Aero Vodochody Ltd
After World War 2 the Czech aviation industry was nationalised under central control although the Aero 140 was sold under the Aero name. Aero Vodochody Narodni Podnik was established on July 1, 1953, perpetuating the old Czech name Aero.
Achieved technical distinction and international success during 1963-1974, when the major product (for several countries) was the Delfin jet trainer (first flown April 1959; more than 3,000 built). This was succeeded in production in late 1972 by the L-39 Albatros jet trainer and light attack aircraft (first flown November 1968), following its selection as standard jet trainer of all Warsaw Pact countries except Poland; the L-39 as part of training system, comprising also special simulator, ejection training simulator and mobile automatic test equipment.

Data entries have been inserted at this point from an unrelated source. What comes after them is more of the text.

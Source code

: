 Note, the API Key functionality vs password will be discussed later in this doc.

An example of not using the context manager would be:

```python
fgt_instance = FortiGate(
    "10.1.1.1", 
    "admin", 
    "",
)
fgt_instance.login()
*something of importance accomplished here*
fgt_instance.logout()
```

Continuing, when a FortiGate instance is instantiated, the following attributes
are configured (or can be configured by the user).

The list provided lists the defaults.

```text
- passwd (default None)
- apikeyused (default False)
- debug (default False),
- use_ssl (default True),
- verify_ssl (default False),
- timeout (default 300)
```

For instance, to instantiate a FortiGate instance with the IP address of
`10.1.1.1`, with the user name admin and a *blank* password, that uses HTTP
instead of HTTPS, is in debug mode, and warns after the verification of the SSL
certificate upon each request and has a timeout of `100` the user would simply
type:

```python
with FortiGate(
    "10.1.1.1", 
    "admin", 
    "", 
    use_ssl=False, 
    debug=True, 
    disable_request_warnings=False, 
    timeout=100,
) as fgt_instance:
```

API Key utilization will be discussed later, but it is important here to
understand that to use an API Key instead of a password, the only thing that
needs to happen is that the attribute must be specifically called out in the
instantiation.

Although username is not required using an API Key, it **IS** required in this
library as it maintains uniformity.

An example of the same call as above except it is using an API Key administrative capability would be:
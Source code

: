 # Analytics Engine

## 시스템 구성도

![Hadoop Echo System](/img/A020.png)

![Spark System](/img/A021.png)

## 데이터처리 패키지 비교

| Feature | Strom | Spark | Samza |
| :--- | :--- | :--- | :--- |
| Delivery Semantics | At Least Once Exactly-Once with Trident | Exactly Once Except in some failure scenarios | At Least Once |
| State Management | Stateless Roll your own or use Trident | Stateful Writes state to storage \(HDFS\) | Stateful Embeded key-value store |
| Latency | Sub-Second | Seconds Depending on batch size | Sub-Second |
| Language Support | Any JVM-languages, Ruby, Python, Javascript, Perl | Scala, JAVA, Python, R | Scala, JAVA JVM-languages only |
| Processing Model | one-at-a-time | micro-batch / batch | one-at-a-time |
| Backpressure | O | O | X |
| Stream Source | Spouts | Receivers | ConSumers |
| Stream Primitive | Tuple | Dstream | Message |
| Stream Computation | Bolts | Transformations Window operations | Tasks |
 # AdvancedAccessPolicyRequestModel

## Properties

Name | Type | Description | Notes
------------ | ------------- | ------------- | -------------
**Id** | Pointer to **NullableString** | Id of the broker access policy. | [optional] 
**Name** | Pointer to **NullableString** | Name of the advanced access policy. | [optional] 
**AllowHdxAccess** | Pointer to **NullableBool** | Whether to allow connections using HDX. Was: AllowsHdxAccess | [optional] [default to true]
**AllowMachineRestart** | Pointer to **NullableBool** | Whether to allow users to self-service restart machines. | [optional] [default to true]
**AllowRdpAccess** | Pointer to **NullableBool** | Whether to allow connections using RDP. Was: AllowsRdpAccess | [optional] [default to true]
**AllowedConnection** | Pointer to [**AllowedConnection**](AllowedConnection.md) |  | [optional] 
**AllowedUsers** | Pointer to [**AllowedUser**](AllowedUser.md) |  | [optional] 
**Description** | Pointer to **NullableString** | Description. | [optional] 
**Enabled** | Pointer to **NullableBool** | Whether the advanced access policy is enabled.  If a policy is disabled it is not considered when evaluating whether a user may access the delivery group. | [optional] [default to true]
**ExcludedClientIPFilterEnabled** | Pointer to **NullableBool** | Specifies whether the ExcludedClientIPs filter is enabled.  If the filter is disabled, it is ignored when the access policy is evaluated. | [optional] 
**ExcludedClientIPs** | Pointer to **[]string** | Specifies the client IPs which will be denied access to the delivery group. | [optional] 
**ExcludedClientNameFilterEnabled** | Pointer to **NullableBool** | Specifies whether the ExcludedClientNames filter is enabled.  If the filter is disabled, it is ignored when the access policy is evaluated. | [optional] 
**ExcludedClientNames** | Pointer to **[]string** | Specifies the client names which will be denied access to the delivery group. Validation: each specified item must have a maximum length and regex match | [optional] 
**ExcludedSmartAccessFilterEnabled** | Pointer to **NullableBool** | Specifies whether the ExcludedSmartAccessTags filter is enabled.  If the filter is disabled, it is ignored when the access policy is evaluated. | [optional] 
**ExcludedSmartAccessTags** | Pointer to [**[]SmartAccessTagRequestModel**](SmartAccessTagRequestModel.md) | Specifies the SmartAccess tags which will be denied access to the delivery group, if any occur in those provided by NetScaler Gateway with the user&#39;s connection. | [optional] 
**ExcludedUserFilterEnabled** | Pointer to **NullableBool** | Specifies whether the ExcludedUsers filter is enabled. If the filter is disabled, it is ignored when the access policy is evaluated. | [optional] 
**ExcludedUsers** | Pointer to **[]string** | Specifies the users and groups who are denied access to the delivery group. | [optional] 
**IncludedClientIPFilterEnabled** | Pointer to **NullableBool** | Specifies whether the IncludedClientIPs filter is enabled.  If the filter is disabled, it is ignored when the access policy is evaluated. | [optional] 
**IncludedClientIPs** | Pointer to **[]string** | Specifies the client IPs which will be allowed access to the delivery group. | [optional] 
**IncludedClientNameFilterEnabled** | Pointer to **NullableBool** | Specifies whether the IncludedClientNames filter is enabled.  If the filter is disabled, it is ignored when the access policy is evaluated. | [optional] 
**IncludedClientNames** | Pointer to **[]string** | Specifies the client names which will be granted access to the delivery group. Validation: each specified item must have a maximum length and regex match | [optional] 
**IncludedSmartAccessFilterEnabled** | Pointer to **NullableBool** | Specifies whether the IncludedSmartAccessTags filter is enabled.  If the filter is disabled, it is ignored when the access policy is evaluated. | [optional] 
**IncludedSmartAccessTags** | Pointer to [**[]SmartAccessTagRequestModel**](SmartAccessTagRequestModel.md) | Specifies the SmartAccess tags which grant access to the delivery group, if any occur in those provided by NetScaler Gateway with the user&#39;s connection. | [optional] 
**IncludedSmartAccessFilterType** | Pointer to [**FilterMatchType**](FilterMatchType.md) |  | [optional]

Aero Vodochody received the Red Banner award of the Ministry of Engineering and UVOS seven times.
Renamed Aero Vodochody Ltd.
In May 1997 the Board selected a consortium made up of Boeing (90%), the former McDonnell Douglas, and CSA Czech Airlines (10%) to take a major stake in the company as strategic investors. Product range then comprised the L-39 Albatros, L-59, L-139 Albatros 2000 (using US engine and avionics) and L159 ALCA jet trainers and light combat aircraft, and the Ae 270 Ibis transport as a partner with AIDC in Ibis Aerospace.
The L159 did not sell and in 2004 the Czech government bought the firm back for a nominal sum.